*** Given entries ***

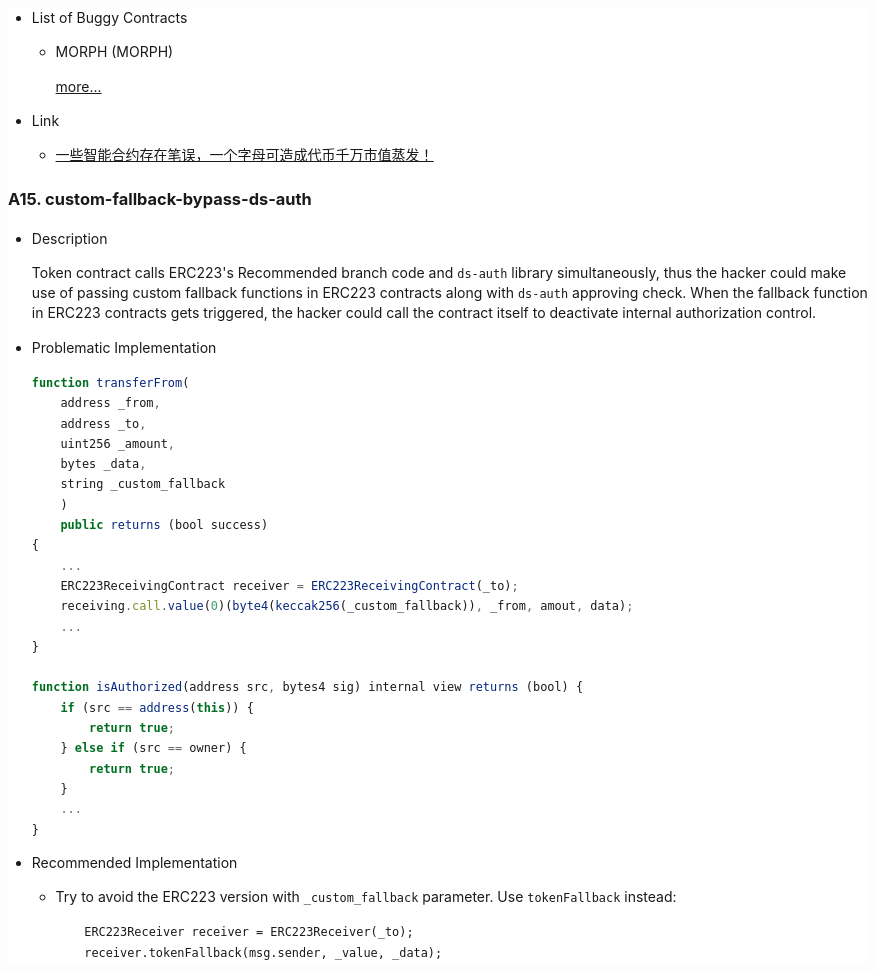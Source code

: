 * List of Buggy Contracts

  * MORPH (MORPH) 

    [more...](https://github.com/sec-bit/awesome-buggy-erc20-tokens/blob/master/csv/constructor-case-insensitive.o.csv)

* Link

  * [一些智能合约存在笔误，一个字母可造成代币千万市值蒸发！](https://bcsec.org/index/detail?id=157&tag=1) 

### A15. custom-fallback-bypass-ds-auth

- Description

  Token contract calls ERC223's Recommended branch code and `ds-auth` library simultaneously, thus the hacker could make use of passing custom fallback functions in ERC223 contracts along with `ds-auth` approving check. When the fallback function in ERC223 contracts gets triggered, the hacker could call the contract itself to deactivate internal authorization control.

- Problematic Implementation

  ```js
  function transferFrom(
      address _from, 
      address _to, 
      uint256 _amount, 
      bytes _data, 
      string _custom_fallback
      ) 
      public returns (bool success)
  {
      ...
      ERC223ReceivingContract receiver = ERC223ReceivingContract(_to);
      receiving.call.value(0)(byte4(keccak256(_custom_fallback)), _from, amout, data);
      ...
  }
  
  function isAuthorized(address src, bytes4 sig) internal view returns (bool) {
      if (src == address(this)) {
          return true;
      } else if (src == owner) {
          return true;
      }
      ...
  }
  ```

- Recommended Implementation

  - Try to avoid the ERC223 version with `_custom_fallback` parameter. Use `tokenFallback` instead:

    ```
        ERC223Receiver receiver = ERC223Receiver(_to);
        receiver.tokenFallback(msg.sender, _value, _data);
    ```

*** End of Given entries ***

- _Task prompt_
Copy each line in the entries above where "https" turns up.

- _Completed exercise_
    [more...](https://github.com/sec-bit/awesome-buggy-erc20-tokens/blob/master/csv/constructor-case-insensitive.o.csv)
  * [一些智能合约存在笔误，一个字母可造成代币千万市值蒸发！](https://bcsec.org/index/detail?id=157&tag=1) 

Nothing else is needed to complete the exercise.